# Power Series

• Nov 23rd 2009, 11:05 PM
Itsygo
Power Series
Im having trouble with this power series, I know it converges absolutely but im having trouble getting there.

$\sum_{n=0}^{\infty}\frac{x^{2n+1}}{n!}$

any help appreciated, Thanks.
• Nov 23rd 2009, 11:11 PM
Prove It
Quote:

Originally Posted by Itsygo
Im having trouble with this power series, I know it converges absolutely but im having trouble getting there.

$\sum_{n=0}^{\infty}\frac{x^{2n+1}}{n!}$

any help appreciated, Thanks.

Are you trying to prove it converges absolutely?

If so, you need to show that $\lim_{n \to \infty}\left|\frac{a_{n + 1}}{a_n}\right| < 1$.

So in your case $a_n = \frac{x^{2n + 1}}{n!}$ and $a_{n + 1} = \frac{x^{2n + 3}}{(n + 1)!}$.

Thus $\left|\frac{a_{n + 1}}{a_n}\right| = \left|\frac{x^{2n + 3}}{(n + 1)!}\cdot \frac{n!}{x^{2n + 1}}\right|$

$= \frac{x^2}{n + 1}$.

What happens as $n \to \infty$?
• Nov 23rd 2009, 11:20 PM
Itsygo
awesome thanks for the quick post, ya sorry I needed to prove a.c.

it eventually gets infinity small < 1
• Nov 24th 2009, 03:42 AM
HallsofIvy
Quote:

Originally Posted by Itsygo
Im having trouble with this power series, I know it converges absolutely but im having trouble getting there.

$\sum_{n=0}^{\infty}\frac{x^{2n+1}}{n!}$

any help appreciated, Thanks.

In fact, you can determine what that sum is equal to. It is well known that $e^x= \sum_{n=0}^\infty \frac{x^n}{n!}$. Here you have $\sum_{n=0}^\infty \frac{x^{2n+1}}{n!}= \sum_{n=0}^\infty x\frac{(x^2)^n}{n!}= x e^{x^2}$
• Nov 24th 2009, 07:57 AM
Drexel28
Quote:

Originally Posted by HallsofIvy
In fact, you can determine what that sum is equal to.
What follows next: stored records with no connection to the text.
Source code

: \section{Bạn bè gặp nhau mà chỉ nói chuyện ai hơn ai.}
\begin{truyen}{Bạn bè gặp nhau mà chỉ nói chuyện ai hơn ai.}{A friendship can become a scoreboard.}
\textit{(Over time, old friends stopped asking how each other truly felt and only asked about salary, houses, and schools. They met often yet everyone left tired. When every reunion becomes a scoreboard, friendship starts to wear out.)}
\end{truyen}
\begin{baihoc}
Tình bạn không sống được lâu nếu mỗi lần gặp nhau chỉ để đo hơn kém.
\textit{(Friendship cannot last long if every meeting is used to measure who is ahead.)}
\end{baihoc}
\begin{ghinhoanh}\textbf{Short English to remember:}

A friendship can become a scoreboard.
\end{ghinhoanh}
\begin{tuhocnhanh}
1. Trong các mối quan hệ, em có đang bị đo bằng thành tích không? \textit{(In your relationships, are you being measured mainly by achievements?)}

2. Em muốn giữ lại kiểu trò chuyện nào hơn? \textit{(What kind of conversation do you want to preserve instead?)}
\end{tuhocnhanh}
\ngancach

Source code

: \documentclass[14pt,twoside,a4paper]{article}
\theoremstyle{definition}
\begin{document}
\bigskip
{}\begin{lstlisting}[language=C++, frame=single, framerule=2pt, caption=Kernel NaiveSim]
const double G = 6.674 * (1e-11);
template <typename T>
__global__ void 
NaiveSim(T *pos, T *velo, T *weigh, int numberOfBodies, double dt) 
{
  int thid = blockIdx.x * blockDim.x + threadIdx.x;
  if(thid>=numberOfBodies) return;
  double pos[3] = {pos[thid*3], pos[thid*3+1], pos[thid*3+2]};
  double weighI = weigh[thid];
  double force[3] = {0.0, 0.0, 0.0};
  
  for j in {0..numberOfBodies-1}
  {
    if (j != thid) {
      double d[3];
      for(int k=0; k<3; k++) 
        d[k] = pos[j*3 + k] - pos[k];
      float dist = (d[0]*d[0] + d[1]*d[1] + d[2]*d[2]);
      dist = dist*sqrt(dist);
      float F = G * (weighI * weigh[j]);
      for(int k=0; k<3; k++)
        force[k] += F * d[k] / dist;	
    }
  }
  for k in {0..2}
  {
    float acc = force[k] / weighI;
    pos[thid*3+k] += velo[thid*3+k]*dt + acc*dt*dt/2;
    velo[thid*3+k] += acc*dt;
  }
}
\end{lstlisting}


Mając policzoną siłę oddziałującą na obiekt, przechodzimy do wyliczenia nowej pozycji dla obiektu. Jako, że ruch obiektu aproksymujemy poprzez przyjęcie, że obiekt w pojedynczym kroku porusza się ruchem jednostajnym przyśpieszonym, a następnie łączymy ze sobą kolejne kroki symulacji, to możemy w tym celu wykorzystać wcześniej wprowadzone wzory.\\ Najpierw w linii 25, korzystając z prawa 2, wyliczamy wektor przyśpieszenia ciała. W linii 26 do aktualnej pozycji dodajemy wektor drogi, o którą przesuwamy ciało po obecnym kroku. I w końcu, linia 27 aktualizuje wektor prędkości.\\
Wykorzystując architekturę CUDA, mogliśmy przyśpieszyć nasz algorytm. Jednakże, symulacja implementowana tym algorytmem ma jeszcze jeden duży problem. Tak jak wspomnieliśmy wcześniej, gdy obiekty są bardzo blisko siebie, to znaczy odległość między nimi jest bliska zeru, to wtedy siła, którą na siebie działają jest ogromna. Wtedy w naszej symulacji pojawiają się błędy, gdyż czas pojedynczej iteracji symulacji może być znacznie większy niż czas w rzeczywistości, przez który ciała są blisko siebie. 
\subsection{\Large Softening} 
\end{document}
It is well known that $e^x= \sum_{n=0}^\infty \frac{x^n}{n!}$. Here you have $\sum_{n=0}^\infty \frac{x^{2n+1}}{n!}= \sum_{n=0}^\infty x\frac{(x^2)^n}{n!}= x e^{x^2}$

If this power series isn't known to you (which it really should be) we can find it slighly differently. Suppose we just want to find the explicity function described by $f(x)=\sum_{n=0}^{\infty}\frac{x^{2n}}{n!}$ notice that we may (take for granted here that you can...there is criterion it needs to meet but it does...so) differentate to obtain $f'(x)=\sum_{n=1}^{\infty}\frac{2nx^{2n-1}}{n!}=\sum_{n=0}^{\infty}\frac{2(n+1)x^{2(n+1)-1}}{(n+1)!}=\sum_{n=0}^{\infty}\frac{2x^{2n+1}}{n! }=2xf(x)$. Therefore, $f'(x)=2xf(x)\implies \frac{f'(x)}{f(x)}=2x\implies \ln\left(f(x)\right)=x^2+C\implies f(x)=C_1e^{x^2}$. And seeing that $f(0)=1$ we can conclude that $C_1=1\implies f(x)=e^{x^2}$ therefore $\sum_{n=0}^{\infty}\frac{x^{2n+1}}{n!}=xf(x)=xe^{x ^2}$.